Optimization and Implementation of LBM Benchmark on Multithreaded GPU
Nat. Lab. for Parallel & Distrib. Process., Nat. Univ. of Defense Technol., Changsha, China
International Conference on Data Storage and Data Engineering (DSDE), 2010, DSDE, pp.116-122
@conference{ren2010optimization,
title={Optimization and Implementation of LBM benchmark on Multithreaded GPU},
author={Ren, X. and Tang, Y. and Wang, G. and Tang, T. and Fang, X.},
booktitle={2010 International Conference on Data Storage and Data Engineering},
pages={116–122},
year={2010},
organization={IEEE}
}
With fast development of transistor technology, Graphic Processing Unit(GPU) is increasingly used in the non-graphics applications, and major GPU hardware vendors have introduced software stacks for their own GPUs, such as Brook+ for AMD GPU. Compared with the traditional parallel systems, heterogeneous systems integerating stream-based multi-threaded GPUs provide higher parallel computing capabilities with lower cost.
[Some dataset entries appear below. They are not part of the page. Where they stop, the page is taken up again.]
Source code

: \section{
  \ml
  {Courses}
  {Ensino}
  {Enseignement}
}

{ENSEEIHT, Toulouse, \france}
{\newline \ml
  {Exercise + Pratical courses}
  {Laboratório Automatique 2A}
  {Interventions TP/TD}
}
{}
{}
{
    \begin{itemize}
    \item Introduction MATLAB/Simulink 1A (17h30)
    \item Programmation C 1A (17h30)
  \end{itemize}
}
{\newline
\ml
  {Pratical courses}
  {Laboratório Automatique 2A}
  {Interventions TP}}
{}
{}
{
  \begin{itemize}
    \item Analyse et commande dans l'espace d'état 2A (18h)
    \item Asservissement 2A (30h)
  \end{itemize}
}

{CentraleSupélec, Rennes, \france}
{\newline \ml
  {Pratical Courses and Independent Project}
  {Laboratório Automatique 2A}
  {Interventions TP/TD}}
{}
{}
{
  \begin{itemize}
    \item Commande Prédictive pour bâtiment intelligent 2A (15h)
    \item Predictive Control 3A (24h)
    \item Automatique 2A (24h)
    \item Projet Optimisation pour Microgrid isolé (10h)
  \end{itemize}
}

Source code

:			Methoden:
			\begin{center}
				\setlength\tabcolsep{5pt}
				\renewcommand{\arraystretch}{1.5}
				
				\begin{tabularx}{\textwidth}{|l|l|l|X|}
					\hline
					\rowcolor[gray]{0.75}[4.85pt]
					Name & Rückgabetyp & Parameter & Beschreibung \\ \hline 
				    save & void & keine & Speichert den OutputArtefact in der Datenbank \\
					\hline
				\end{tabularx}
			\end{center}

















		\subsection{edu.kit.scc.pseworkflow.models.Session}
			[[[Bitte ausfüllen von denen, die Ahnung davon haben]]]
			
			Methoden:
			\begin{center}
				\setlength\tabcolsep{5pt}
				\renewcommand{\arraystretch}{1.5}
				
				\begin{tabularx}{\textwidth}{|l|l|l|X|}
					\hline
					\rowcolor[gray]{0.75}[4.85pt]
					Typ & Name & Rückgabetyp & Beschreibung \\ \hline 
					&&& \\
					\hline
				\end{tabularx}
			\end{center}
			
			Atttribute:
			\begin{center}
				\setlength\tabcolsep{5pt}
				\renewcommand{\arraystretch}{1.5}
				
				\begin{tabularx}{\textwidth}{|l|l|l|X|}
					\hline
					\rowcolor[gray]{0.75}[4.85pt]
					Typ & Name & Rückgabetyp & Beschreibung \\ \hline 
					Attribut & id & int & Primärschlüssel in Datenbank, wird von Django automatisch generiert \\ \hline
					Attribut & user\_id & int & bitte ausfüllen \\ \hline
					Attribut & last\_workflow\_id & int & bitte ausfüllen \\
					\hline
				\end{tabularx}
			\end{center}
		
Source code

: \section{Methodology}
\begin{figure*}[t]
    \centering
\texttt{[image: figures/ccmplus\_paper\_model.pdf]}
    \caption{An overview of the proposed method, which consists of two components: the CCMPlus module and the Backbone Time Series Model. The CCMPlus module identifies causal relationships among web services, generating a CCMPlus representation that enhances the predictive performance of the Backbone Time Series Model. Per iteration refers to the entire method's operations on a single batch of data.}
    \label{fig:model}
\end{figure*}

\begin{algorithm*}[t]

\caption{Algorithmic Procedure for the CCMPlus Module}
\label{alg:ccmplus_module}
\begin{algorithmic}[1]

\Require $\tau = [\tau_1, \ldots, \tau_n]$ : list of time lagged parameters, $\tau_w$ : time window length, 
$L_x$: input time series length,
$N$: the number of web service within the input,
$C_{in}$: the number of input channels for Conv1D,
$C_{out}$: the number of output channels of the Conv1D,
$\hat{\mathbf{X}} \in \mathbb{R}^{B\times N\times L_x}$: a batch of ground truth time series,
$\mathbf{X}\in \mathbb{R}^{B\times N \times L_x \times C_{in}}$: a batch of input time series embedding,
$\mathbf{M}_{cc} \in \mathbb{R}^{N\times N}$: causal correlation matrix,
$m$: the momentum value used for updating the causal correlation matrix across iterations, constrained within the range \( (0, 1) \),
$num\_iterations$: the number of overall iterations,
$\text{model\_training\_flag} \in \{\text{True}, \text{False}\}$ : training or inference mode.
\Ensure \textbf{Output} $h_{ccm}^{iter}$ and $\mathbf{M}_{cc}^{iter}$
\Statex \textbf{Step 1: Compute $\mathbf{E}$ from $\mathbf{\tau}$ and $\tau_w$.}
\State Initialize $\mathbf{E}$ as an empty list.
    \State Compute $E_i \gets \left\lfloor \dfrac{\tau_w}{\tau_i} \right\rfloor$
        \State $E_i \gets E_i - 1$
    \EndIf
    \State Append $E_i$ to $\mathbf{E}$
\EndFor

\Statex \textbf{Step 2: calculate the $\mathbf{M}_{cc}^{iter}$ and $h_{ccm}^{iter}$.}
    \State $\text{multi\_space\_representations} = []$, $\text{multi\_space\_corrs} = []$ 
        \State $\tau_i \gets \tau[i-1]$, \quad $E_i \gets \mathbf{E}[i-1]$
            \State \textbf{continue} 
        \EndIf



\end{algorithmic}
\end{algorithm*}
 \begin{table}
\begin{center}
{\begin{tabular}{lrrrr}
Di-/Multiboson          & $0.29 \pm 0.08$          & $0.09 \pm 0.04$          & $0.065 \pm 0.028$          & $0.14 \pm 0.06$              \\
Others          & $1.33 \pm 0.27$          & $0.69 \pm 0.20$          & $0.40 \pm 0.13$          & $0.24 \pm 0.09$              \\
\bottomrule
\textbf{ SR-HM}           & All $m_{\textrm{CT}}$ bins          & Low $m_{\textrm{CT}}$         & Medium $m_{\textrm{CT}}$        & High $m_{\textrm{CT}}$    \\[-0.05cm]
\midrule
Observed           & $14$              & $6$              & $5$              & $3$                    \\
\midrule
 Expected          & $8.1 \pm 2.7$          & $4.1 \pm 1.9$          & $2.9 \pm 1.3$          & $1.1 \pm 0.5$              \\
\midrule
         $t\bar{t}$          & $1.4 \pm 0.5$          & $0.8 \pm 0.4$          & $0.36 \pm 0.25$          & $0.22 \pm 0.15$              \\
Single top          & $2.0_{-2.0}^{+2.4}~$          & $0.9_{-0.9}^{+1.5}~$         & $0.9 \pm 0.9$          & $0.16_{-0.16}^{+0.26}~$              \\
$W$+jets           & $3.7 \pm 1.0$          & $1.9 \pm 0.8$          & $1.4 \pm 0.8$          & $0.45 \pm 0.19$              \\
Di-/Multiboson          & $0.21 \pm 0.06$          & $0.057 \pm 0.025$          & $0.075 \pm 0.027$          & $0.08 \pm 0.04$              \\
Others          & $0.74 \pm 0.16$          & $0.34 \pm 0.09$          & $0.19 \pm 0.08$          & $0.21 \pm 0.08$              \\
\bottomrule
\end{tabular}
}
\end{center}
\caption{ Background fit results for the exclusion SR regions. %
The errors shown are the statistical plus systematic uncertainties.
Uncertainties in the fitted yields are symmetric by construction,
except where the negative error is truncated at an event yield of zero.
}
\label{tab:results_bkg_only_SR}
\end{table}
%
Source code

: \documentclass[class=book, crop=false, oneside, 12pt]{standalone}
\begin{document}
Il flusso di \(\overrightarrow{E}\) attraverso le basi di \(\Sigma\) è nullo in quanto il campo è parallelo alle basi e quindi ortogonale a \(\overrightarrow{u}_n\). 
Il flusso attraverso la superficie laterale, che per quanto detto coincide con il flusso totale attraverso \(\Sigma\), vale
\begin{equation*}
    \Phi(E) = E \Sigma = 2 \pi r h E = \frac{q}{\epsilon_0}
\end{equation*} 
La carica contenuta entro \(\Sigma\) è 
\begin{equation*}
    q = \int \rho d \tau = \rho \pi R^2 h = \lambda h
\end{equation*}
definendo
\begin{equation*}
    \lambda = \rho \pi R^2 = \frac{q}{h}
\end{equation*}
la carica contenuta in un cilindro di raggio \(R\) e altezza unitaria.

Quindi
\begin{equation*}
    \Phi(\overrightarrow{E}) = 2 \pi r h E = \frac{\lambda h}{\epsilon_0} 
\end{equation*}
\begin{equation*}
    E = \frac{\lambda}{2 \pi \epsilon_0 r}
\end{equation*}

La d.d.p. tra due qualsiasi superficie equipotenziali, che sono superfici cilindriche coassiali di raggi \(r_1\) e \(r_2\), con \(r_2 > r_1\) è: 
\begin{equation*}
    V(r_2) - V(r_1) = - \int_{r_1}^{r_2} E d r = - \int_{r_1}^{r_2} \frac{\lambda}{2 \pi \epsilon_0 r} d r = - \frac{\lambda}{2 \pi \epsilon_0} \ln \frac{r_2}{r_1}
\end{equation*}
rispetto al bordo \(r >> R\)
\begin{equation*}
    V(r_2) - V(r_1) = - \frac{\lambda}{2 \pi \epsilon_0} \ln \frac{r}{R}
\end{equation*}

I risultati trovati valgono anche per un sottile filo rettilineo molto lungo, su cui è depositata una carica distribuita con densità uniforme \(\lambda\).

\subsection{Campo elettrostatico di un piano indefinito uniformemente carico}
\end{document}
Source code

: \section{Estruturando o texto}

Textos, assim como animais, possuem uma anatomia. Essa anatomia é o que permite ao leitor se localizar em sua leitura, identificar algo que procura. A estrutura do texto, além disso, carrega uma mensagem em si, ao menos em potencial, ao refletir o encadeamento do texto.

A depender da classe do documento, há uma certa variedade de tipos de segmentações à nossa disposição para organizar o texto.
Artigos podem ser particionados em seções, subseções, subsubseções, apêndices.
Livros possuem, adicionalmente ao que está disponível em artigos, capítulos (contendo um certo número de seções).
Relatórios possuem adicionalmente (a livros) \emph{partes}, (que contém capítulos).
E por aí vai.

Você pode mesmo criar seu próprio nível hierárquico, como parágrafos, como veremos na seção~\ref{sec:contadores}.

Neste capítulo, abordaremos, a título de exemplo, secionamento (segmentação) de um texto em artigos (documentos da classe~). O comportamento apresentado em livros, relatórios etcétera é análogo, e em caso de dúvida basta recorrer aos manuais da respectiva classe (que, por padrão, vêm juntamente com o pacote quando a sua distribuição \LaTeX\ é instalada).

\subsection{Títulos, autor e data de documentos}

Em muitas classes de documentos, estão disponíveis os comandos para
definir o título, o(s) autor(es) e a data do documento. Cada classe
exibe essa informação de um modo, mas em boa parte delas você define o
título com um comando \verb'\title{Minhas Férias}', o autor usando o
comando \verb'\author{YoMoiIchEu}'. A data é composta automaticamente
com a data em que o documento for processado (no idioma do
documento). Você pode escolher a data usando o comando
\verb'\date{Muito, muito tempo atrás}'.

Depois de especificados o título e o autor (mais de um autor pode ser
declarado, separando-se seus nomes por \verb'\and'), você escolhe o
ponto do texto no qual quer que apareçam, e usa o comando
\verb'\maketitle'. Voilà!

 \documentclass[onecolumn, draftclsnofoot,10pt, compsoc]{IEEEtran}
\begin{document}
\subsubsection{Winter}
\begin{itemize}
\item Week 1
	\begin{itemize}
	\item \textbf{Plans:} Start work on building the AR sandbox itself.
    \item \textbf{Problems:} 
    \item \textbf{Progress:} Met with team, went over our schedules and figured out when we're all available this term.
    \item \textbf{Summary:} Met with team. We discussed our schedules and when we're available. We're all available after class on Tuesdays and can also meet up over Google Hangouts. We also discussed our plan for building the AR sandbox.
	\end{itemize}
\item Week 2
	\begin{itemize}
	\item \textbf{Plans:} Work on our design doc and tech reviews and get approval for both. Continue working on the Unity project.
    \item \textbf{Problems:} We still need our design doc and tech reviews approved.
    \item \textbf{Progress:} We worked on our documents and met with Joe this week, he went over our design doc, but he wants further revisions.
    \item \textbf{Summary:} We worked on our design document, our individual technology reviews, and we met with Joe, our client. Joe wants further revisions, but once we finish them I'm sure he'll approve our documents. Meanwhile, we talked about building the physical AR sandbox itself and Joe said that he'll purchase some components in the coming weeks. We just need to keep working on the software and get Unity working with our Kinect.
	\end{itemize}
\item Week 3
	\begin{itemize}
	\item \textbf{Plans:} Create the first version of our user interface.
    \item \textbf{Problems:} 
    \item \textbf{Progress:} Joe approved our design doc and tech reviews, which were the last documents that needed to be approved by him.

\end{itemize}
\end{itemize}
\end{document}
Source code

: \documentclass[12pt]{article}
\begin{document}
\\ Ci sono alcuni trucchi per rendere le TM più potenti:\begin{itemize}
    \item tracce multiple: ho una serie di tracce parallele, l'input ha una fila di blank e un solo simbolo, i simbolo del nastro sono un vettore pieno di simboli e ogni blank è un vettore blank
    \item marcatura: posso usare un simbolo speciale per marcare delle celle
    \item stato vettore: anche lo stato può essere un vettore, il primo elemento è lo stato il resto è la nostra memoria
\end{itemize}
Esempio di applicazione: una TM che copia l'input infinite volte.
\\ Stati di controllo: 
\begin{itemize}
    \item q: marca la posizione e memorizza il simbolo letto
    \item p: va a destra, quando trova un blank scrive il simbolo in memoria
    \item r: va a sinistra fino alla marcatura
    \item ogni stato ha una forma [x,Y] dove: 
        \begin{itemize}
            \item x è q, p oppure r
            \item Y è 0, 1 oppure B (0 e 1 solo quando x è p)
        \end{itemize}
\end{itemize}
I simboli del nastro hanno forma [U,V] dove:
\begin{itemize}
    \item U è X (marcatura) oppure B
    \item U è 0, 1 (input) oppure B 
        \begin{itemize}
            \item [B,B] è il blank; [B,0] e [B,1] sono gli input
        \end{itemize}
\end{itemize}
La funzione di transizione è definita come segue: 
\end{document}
However, porting traditional applications to the heterogeneous systems makes new demand of application optimization on GPU. Based on the AMD’s Brook+ platform, we explored application optimization features on AMD GPU by optimizing and implementing the benchmark LBM from SPEC2006. To improve the program locality, we optimized the original data layout of LBM. Using the short vector data types mechanism provided by Brook+, we also optimized the GPU’s bandwidth utilization and its thread processors’ efficiency. Through the branch elimination technique, we reduced the performance lose caused by branch divergences in the kernel, which is due to the GPU’s SIMD executing mode. The experiment results show that data layout, memory bandwidth, branch paths and other factors have a close effect on the performance of program execution on the GPU. Through all the optimizations, we finally got a speedup of 22x (single-precision) and 19x (double-precision) over the original serial benchmark code on a Quad-core CPU, and a speedup of 4x (single-precision) and 8.7x (double-precision) over the original OMP benchmark code on a 8-core CPU.